Source material
#####
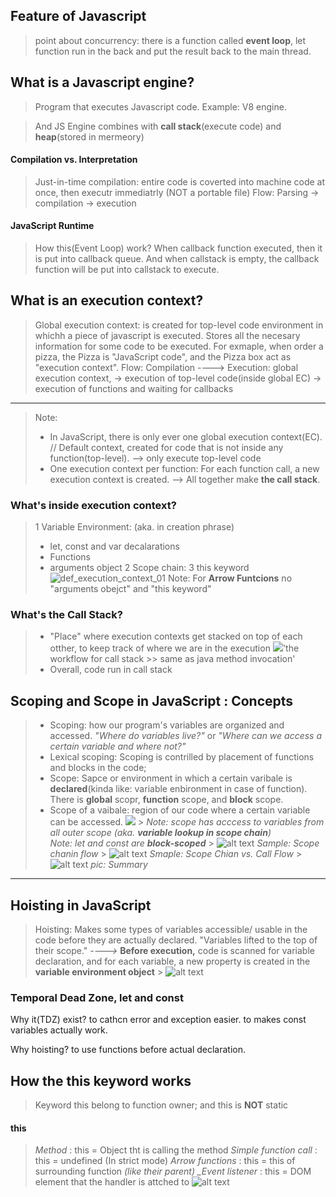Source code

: ## Feature of Javascript

> point about concurrency: there is a function called **event loop**, let function run in the back and put the result back to the main thread.

## What is a Javascript engine?

> Program that executes Javascript code. Example: V8 engine.

> And JS Engine combines with **call stack**(execute code) and **heap**(stored in mermeory)

#### Compilation vs. Interpretation

> Just-in-time compilation: entire code is coverted into machine code at once, then executr immediatrly (NOT a portable file)
> Flow: Parsing -> compilation -> execution

#### JavaScript Runtime

> How this(Event Loop) work?
> When callback function executed, then it is put into callback queue. And when callstack is empty, the callback function will be put into callstack to execute.

## What is an execution context?

> Global execution context: is created for top-level code
> environment in whichh a piece of javascript is executed. Stores all the necesary information for some code to be executed. For exmaple, when order a pizza, the Pizza is "JavaScript code", and the Pizza box act as "execution context".
> Flow: Compilation ----> Execution: global execution context, -> execution of top-level code(inside global EC) -> execution of functions and waiting for callbacks

---

> Note:
>
> - In JavaScript, there is only ever one global execution context(EC). // Default context, created for code that is not inside any function(top-level). --> only execute top-level code
> - One execution context per function: For each function call, a new execution context is created. --> All together make <b>the call stack</b>.

### What's inside execution context?

> 1 Variable Environment: (aka. in creation phrase)
>
> - let, const and var decalarations
> - Functions
> - arguments object
>   2 Scope chain:
>   3 this keyword
>   ![def_execution_context_01](./def_execution_context_01.png)
>   Note: For <b>Arrow Funtcions</b> no "arguments obejct" and "this keyword"

### What's the Call Stack?

> - "Place" where execution contexts get stacked on top of each otther, to keep track of where we are in the execution
>   ![](./def-_execution_context_02.png)'the workflow for call stack >> same as java method invocation'
> - Overall, code run in call stack

## Scoping and Scope in JavaScript : Concepts

> - Scoping: how our program's variables are organized and accessed. _"Where do variables live?"_ or _"Where can we access a certain variable and where not?"_
> - Lexical scoping: Scoping is contrilled by placement of functions and blocks in the code;
> - Scope: Sapce or environment in which a certain varibale is **declared**(kinda like: variable enbironment in case of function). There is **global** scopr, **function** scope, and **block** scope.
> - Scope of a vaibale: region of our code where a certain variable can be accessed.
>   ![](./def-3TypeOfScope.png) > _Note: scope has acccess to variables from all outer scope (aka. **variable lookup in scope chain**)_  
>    _Note: let and const are **block-scoped**_ > ![alt text](./sample_scopeChain.png) _Sample: Scope chanin flow_ > ![alt text](./sample_scopeChainVsCallStack.png) _Smaple: Scope Chian vs. Call Flow_ > ![alt text](./Scope_Summary.png) _pic: Summary_

---

## Hoisting in JavaScript

> Hoisting: Makes some types of variables accessible/ usable in the code before they are actually declared. "Variables lifted to the top of their scope." _---->_ **Before execution,** code is scanned for variable declaration, and for each variable, a new property is created in the **variable environment object** > ![alt text](./def-hoisting.png)

### Temporal Dead Zone, let and const

Why it(TDZ) exist? to cathcn error and exception easier.
to makes const variables actually work.

Why hoisting? to use functions before actual declaration.

## How the this keyword works

> Keyword this belong to function owner; and this is **NOT** static

#### this

> _Method_ : this = Object tht is calling the method
> _Simple function call_ : this = undefined (In strict mode)
> _Arrow functions_ : this = this of surrounding function _(like their parent)
> \_Event listener_ : this = DOM element that the handler is attched to
> ![alt text](./def-thisKeyword.png)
#####
Instructions for the task
Word for word, give the listing above again, but drop any pictures.

Answer box
Source code

: ## Feature of Javascript

> point about concurrency: there is a function called **event loop**, let function run in the back and put the result back to the main thread.

## What is a Javascript engine?

> Program that executes Javascript code. Example: V8 engine.

> And JS Engine combines with **call stack**(execute code) and **heap**(stored in mermeory)

#### Compilation vs. Interpretation

> Just-in-time compilation: entire code is coverted into machine code at once, then executr immediatrly (NOT a portable file)
> Flow: Parsing -> compilation -> execution

#### JavaScript Runtime

> How this(Event Loop) work?
> When callback function executed, then it is put into callback queue. And when callstack is empty, the callback function will be put into callstack to execute.

## What is an execution context?

> Global execution context: is created for top-level code
> environment in whichh a piece of javascript is executed. Stores all the necesary information for some code to be executed. For exmaple, when order a pizza, the Pizza is "JavaScript code", and the Pizza box act as "execution context".
> Flow: Compilation ----> Execution: global execution context, -> execution of top-level code(inside global EC) -> execution of functions and waiting for callbacks

---

> Note:
>
> - In JavaScript, there is only ever one global execution context(EC). // Default context, created for code that is not inside any function(top-level). --> only execute top-level code
> - One execution context per function: For each function call, a new execution context is created. --> All together make <b>the call stack</b>.

### What's inside execution context?

> 1 Variable Environment: (aka. in creation phrase)
>
> - let, const and var decalarations
> - Functions
> - arguments object
>   2 Scope chain:
>   3 this keyword
>   ![def_execution_context_01](./def_execution_context_01.png)
>   Note: For <b>Arrow Funtcions</b> no "arguments obejct" and "this keyword"

### What's the Call Stack?

> - "Place" where execution contexts get stacked on top of each otther, to keep track of where we are in the execution
>   ![](./def-_execution_context_02.png)'the workflow for call stack >> same as java method invocation'
> - Overall, code run in call stack

## Scoping and Scope in JavaScript : Concepts

> - Scoping: how our program's variables are organized and accessed. _"Where do variables live?"_ or _"Where can we access a certain variable and where not?"_
> - Lexical scoping: Scoping is contrilled by placement of functions and blocks in the code;
> - Scope: Sapce or environment in which a certain varibale is **declared**(kinda like: variable enbironment in case of function). There is **global** scopr, **function** scope, and **block** scope.
> - Scope of a vaibale: region of our code where a certain variable can be accessed.
>   ![](./def-3TypeOfScope.png) > _Note: scope has acccess to variables from all outer scope (aka. **variable lookup in scope chain**)_  
>    _Note: let and const are **block-scoped**_ > ![alt text](./sample_scopeChain.png) _Sample: Scope chanin flow_ > ![alt text](./sample_scopeChainVsCallStack.png) _Smaple: Scope Chian vs. Call Flow_ > ![alt text](./Scope_Summary.png) _pic: Summary_

---

## Hoisting in JavaScript

> Hoisting: Makes some types of variables accessible/ usable in the code before they are actually declared. "Variables lifted to the top of their scope." _---->_ **Before execution,** code is scanned for variable declaration, and for each variable, a new property is created in the **variable environment object** > ![alt text](./def-hoisting.png)

### Temporal Dead Zone, let and const

Why it(TDZ) exist? to cathcn error and exception easier.
to makes const variables actually work.

Why hoisting? to use functions before actual declaration.

## How the this keyword works

> Keyword this belong to function owner; and this is **NOT** static

#### this

> _Method_ : this = Object tht is calling the method
> _Simple function call_ : this = undefined (In strict mode)
> _Arrow functions_ : this = this of surrounding function _(like their parent)
> \_Event listener_ : this = DOM element that the handler is attched to
> ![alt text](./def-thisKeyword.png)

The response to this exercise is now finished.